Mr. Londborg’s stay was going to be longer than expected.
At 10 PM on his eighth day in the hospital, a member of the environmental services (also known as housekeeping) staff found Mr. Londborg on the floor of his room. She immediately alerted the nurses on the ward. The nurses noted seizure activity and called the overnight medical team to Mr. Londborg’s bedside. The team responded quickly and gave him intravenous medication that stopped his seizure.
Because no one witnessed his fall and seizure, Mr. Londborg underwent an emergent CT scan of his head to check for any sign of bleeding. After his mental status improved (it is common for patients to be confused for a time after a seizure), he complained of pain in his left shoulder and elbow, but x-rays of these joints showed no evidence of a traumatic fracture from his fall.
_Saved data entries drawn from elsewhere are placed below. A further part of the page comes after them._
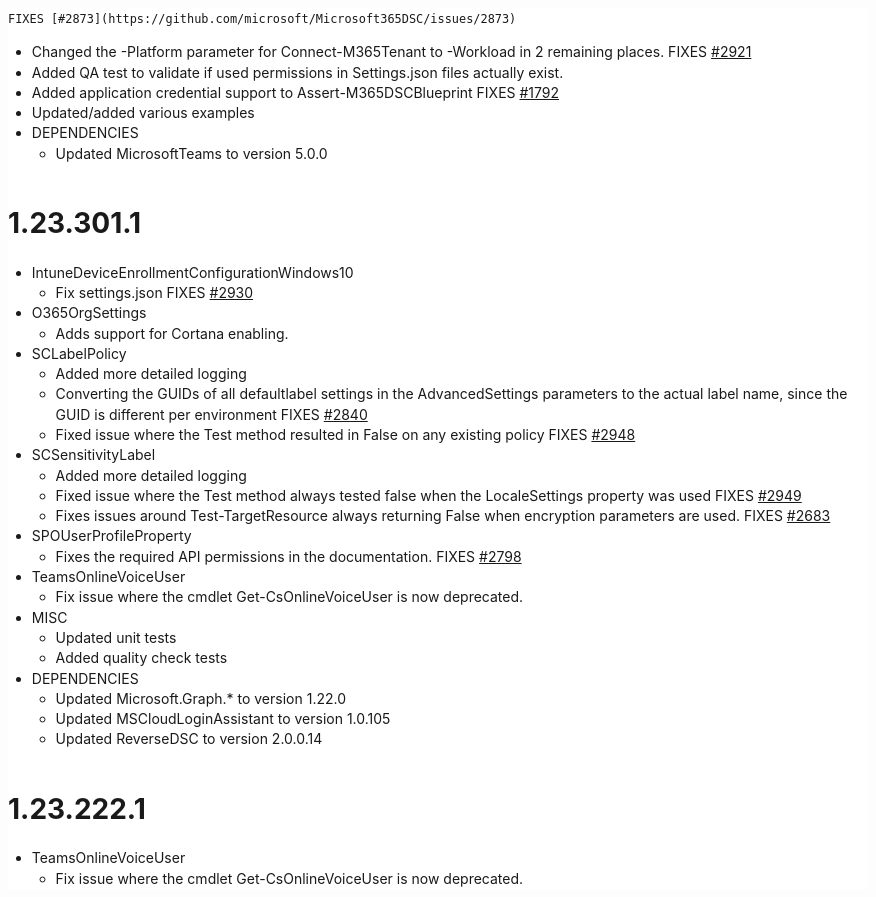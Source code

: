     FIXES [#2873](https://github.com/microsoft/Microsoft365DSC/issues/2873)
  * Changed the -Platform parameter for Connect-M365Tenant to -Workload in 2 remaining places.
    FIXES [#2921](https://github.com/microsoft/Microsoft365DSC/issues/2921)
  * Added QA test to validate if used permissions in Settings.json files
    actually exist.
  * Added application credential support to Assert-M365DSCBlueprint
    FIXES [#1792](https://github.com/microsoft/Microsoft365DSC/pull/1792)
  * Updated/added various examples
* DEPENDENCIES
  * Updated MicrosoftTeams to version 5.0.0

# 1.23.301.1

* IntuneDeviceEnrollmentConfigurationWindows10
  * Fix settings.json
    FIXES [#2930](https://github.com/microsoft/Microsoft365DSC/issues/2930)
* O365OrgSettings
  * Adds support for Cortana enabling.
* SCLabelPolicy
  * Added more detailed logging
  * Converting the GUIDs of all defaultlabel settings in the AdvancedSettings
    parameters to the actual label name, since the GUID is different per
    environment
    FIXES [#2840](https://github.com/microsoft/Microsoft365DSC/issues/2840)
  * Fixed issue where the Test method resulted in False on any existing policy
    FIXES [#2948](https://github.com/microsoft/Microsoft365DSC/issues/2948)
* SCSensitivityLabel
  * Added more detailed logging
  * Fixed issue where the Test method always tested false when the LocaleSettings
    property was used
    FIXES [#2949](https://github.com/microsoft/Microsoft365DSC/issues/2949)
  * Fixes issues around Test-TargetResource always returning False when encryption parameters are used.
    FIXES [#2683](https://github.com/microsoft/Microsoft365DSC/issues/2683)
* SPOUserProfileProperty
  * Fixes the required API permissions in the documentation.
    FIXES [#2798](https://github.com/microsoft/Microsoft365DSC/issues/2798)
* TeamsOnlineVoiceUser
  * Fix issue where the cmdlet Get-CsOnlineVoiceUser is now deprecated.
* MISC
  * Updated unit tests
  * Added quality check tests
* DEPENDENCIES
  * Updated Microsoft.Graph.* to version 1.22.0
  * Updated MSCloudLoginAssistant to version 1.0.105
  * Updated ReverseDSC to version 2.0.0.14

# 1.23.222.1

* TeamsOnlineVoiceUser
  * Fix issue where the cmdlet Get-CsOnlineVoiceUser is now deprecated.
After ensuring that Mr. Londborg was stable, the overnight care team reviewed the chart and the medication history to try to determine the cause of Mr. Londborg’s sudden seizure. They found that one of his seizure medications, levetiracetam, had not been given earlier in the day when it should have been. There was a notation in the medication administration record from the daytime nurse indicating that the ordered dose was not available in the automatic medication dispensing system on the floor earlier in the day.
Further discussions the following day with the daily care team of doctors and nurses revealed that the nurses didn’t notify the physicians or the pharmacy that the essential medication was not administered. The medication system didn’t include an automatic alert, either.
Fortunately, the overnight physicians restarted Mr. Londborg on his medication, and he suffered no apparent permanent harm. Mr. Londborg was discharged after 10 days in the hospital. Most hospitalizations for COPD are far shorter. In fact, many last only a couple days.
1) Unfortunately, Mr. Londborg suffered a seizure, a complication that could likely have been avoided if he had received all of the ordered anti-seizure medications. Identify at least two specific errors that contributed to this mistake.
2) Based on the types of errors you just identified, can you identify systems issues/failures that affected Mr. Londborg’s hospitalization?
3) Identify at least one thing that went well during Mr. Londborg’s visit to the hospital.
4) Pretend you are the nurse manager on the ward where this adverse event occurred. (In most hospitals, the nurse manager is responsible for daily operations on a given floor or “unit,” including the nurses and others who work there.) How would you run a meeting to debrief team members in the days after Mr. Londborg’s seizure?